> _Work item_:
Starting with the first line of the data that follows, transcribe every line verbatim until the line containing "Het Rijk laat" has been transcribed.

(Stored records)
((

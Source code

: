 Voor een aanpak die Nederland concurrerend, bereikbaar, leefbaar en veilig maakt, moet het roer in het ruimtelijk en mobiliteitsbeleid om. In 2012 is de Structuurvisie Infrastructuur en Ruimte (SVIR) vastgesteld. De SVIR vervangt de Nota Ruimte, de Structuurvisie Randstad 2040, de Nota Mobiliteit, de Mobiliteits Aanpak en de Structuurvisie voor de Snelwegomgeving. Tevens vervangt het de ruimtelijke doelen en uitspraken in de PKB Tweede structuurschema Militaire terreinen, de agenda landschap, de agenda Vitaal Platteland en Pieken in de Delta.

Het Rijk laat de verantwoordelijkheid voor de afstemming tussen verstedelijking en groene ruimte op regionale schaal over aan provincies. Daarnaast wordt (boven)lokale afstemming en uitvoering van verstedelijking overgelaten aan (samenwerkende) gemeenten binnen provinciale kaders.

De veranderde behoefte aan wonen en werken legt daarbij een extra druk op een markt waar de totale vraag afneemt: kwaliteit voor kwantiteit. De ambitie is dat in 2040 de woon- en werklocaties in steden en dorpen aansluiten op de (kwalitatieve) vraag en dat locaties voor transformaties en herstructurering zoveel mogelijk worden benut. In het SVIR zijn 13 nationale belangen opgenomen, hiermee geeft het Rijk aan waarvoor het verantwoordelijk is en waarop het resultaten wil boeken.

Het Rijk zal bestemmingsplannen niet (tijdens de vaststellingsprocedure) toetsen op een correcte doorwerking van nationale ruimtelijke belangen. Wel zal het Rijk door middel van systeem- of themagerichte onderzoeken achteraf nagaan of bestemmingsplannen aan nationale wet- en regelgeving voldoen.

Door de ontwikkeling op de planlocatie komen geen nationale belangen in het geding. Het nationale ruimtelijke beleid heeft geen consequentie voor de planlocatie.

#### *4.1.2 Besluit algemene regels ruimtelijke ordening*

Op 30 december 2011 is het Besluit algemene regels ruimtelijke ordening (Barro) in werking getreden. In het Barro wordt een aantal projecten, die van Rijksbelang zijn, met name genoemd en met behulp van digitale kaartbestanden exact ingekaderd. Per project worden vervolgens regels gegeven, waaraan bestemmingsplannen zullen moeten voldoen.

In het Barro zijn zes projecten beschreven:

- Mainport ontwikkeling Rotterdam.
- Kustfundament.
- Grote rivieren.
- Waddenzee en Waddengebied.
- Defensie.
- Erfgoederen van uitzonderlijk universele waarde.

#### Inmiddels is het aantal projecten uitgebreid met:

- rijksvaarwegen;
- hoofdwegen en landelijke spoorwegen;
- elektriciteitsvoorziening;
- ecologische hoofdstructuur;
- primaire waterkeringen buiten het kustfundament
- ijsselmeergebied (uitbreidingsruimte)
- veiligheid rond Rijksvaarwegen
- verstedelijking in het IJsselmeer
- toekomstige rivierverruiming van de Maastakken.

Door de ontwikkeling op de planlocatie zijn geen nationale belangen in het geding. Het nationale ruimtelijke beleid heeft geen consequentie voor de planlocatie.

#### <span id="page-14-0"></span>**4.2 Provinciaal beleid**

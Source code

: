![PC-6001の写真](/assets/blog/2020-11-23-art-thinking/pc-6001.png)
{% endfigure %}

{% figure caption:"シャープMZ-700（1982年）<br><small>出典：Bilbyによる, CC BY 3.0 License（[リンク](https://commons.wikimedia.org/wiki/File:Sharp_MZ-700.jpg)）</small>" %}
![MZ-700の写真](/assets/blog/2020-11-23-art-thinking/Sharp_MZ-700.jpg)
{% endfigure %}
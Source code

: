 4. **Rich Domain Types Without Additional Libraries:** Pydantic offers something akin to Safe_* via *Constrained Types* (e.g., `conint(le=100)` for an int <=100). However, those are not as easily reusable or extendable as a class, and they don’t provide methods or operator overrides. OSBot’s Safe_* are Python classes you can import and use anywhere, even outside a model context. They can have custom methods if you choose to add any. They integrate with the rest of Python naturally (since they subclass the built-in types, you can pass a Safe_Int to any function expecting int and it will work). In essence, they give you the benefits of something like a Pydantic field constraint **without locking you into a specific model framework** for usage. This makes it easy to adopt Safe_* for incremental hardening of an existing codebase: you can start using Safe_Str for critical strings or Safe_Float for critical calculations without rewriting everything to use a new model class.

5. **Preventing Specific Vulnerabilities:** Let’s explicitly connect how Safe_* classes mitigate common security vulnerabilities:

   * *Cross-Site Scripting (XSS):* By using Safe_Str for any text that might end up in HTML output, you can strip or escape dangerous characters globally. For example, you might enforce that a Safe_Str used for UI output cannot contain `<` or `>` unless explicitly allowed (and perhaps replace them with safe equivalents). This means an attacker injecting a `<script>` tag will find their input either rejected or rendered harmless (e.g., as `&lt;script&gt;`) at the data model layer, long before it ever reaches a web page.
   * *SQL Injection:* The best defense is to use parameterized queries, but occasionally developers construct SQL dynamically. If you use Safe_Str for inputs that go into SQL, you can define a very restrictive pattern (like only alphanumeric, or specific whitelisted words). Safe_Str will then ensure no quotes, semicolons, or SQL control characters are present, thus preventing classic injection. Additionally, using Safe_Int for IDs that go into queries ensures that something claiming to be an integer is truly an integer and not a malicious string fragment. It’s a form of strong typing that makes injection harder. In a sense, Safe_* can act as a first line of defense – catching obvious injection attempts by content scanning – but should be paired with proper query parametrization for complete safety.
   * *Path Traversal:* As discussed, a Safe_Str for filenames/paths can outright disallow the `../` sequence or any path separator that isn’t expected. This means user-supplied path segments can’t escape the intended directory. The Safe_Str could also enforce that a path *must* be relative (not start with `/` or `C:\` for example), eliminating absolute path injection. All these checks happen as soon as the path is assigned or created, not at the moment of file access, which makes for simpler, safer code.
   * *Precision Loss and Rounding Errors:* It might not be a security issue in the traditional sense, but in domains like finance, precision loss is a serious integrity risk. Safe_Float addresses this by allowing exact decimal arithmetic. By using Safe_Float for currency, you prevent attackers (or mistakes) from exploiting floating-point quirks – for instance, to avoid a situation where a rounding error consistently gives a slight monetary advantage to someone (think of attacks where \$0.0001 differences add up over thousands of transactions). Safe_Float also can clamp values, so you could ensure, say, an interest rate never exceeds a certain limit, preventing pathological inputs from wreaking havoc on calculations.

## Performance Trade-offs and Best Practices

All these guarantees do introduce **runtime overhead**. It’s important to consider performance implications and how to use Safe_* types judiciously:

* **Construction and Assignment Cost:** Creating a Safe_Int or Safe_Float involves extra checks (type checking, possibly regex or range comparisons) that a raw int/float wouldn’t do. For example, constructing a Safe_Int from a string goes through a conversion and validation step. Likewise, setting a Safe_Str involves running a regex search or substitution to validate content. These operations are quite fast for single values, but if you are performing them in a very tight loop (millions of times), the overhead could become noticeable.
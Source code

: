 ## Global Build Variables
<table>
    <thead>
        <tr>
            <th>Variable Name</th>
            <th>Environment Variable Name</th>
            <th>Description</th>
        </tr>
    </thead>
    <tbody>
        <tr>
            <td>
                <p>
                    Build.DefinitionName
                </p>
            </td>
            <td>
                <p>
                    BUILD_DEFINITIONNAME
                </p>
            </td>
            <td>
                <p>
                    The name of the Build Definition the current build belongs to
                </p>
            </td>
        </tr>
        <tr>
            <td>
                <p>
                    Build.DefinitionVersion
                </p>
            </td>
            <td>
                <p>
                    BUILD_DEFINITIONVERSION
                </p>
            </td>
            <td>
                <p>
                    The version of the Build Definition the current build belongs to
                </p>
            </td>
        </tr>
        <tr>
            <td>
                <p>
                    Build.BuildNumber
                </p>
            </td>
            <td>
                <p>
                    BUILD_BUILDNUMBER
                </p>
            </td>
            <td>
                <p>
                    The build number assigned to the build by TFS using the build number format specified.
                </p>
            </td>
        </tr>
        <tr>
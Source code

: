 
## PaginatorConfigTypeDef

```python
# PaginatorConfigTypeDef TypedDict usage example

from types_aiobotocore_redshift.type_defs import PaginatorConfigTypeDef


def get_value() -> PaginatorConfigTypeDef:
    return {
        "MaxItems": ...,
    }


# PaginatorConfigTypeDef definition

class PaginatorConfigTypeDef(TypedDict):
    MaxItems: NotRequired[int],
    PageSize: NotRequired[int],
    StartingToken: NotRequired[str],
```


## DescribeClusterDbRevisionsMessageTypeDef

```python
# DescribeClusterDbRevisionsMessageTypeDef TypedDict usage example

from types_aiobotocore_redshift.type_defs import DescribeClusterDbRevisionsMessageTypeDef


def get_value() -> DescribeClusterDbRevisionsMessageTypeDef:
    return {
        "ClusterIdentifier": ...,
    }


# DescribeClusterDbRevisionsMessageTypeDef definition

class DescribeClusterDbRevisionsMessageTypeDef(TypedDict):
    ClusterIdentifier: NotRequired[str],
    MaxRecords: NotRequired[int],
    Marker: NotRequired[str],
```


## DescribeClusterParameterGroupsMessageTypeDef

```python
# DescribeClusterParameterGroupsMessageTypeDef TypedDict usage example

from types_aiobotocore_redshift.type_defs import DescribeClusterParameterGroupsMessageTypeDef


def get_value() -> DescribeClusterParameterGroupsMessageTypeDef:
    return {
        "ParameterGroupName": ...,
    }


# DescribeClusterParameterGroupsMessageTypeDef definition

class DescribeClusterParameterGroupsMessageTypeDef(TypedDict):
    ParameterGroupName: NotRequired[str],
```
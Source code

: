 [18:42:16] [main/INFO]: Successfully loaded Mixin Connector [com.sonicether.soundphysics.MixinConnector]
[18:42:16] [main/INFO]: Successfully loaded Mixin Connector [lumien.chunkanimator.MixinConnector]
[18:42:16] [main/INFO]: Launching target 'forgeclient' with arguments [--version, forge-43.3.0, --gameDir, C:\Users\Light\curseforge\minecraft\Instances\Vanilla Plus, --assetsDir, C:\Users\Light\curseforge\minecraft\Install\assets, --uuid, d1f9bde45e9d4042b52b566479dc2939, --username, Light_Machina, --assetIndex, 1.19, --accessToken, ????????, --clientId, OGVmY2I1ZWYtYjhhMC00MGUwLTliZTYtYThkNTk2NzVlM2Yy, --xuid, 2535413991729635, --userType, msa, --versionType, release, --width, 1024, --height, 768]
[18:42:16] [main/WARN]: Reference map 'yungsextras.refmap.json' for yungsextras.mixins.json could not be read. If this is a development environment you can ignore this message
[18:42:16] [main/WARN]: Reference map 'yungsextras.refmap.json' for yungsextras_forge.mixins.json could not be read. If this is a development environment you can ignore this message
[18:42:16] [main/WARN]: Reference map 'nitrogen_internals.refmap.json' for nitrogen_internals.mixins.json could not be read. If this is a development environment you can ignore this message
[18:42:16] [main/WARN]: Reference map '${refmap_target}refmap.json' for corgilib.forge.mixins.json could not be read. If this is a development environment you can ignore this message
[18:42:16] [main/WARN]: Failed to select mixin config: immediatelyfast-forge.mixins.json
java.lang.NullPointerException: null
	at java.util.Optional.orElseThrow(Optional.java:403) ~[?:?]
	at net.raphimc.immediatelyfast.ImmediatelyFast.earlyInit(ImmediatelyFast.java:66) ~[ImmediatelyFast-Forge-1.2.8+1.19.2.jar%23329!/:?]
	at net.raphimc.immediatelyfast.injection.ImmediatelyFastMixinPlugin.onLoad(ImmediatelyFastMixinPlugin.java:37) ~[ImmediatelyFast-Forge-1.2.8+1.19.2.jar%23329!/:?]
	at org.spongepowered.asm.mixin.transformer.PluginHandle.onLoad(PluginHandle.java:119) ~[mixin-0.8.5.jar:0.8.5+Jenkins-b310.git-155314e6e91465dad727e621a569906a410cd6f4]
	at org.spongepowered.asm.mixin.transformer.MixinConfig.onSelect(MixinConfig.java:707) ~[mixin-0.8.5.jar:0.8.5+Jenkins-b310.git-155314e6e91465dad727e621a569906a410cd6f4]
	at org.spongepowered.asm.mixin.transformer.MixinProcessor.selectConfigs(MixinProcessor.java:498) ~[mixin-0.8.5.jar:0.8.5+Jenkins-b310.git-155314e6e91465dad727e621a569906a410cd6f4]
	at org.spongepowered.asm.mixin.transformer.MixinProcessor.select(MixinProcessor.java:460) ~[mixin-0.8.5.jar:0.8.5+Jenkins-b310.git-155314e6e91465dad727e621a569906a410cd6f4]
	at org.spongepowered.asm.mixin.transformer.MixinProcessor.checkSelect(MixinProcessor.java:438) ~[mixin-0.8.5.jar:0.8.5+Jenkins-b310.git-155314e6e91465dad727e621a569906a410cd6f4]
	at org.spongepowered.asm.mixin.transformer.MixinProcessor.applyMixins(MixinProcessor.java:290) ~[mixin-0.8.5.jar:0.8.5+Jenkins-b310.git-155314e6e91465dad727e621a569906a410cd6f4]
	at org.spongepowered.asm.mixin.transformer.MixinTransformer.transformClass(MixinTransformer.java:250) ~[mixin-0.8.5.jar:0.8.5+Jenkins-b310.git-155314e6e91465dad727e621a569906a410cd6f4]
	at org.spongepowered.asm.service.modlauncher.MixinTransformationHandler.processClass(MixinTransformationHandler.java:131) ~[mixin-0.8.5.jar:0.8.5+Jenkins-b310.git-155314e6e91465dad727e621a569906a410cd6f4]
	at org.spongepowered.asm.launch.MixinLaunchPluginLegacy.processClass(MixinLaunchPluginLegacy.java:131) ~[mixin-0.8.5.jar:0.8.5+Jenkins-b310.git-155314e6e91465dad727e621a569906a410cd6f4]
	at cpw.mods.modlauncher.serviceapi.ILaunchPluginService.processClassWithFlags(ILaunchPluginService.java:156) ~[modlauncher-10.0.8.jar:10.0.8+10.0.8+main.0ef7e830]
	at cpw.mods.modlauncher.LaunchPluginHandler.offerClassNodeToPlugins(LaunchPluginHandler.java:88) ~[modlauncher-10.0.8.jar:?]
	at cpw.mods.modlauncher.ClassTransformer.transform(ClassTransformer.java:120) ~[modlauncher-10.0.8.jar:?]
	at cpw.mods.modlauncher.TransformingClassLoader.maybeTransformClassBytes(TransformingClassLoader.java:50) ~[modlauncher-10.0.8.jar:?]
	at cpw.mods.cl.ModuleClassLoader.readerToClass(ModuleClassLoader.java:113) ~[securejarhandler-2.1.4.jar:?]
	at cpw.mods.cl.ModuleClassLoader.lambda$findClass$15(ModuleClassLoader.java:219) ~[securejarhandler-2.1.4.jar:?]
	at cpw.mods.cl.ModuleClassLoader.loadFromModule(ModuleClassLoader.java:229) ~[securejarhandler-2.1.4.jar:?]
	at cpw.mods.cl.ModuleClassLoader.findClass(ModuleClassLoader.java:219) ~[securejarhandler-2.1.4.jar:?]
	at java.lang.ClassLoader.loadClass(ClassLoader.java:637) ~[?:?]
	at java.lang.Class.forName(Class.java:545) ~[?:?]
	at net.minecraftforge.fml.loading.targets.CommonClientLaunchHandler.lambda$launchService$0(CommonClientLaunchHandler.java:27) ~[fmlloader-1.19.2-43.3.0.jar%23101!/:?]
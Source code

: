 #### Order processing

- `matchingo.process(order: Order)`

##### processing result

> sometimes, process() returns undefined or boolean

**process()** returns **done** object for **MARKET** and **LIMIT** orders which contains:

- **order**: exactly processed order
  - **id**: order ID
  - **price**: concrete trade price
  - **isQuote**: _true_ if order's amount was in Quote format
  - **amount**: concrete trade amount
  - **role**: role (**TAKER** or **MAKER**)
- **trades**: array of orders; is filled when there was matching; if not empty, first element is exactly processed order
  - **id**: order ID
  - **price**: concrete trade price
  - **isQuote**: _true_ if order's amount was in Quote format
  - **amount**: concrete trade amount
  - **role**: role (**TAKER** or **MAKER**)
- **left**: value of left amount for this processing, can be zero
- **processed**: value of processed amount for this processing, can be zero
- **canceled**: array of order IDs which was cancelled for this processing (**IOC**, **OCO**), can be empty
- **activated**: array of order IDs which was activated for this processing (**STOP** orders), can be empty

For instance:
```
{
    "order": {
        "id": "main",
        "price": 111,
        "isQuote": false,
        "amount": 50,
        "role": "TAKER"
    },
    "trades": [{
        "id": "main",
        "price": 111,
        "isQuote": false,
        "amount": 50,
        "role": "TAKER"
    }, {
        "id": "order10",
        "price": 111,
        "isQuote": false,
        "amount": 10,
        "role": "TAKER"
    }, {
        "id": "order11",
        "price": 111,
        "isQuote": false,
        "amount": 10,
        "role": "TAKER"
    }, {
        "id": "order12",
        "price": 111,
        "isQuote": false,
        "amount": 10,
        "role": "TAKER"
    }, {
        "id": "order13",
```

))

> _Reply_:
Source code

: Voor een aanpak die Nederland concurrerend, bereikbaar, leefbaar en veilig maakt, moet het roer in het ruimtelijk en mobiliteitsbeleid om. In 2012 is de Structuurvisie Infrastructuur en Ruimte (SVIR) vastgesteld. De SVIR vervangt de Nota Ruimte, de Structuurvisie Randstad 2040, de Nota Mobiliteit, de Mobiliteits Aanpak en de Structuurvisie voor de Snelwegomgeving. Tevens vervangt het de ruimtelijke doelen en uitspraken in de PKB Tweede structuurschema Militaire terreinen, de agenda landschap, de agenda Vitaal Platteland en Pieken in de Delta.

Het Rijk laat de verantwoordelijkheid voor de afstemming tussen verstedelijking en groene ruimte op regionale schaal over aan provincies. Daarnaast wordt (boven)lokale afstemming en uitvoering van verstedelijking overgelaten aan (samenwerkende) gemeenten binnen provinciale kaders.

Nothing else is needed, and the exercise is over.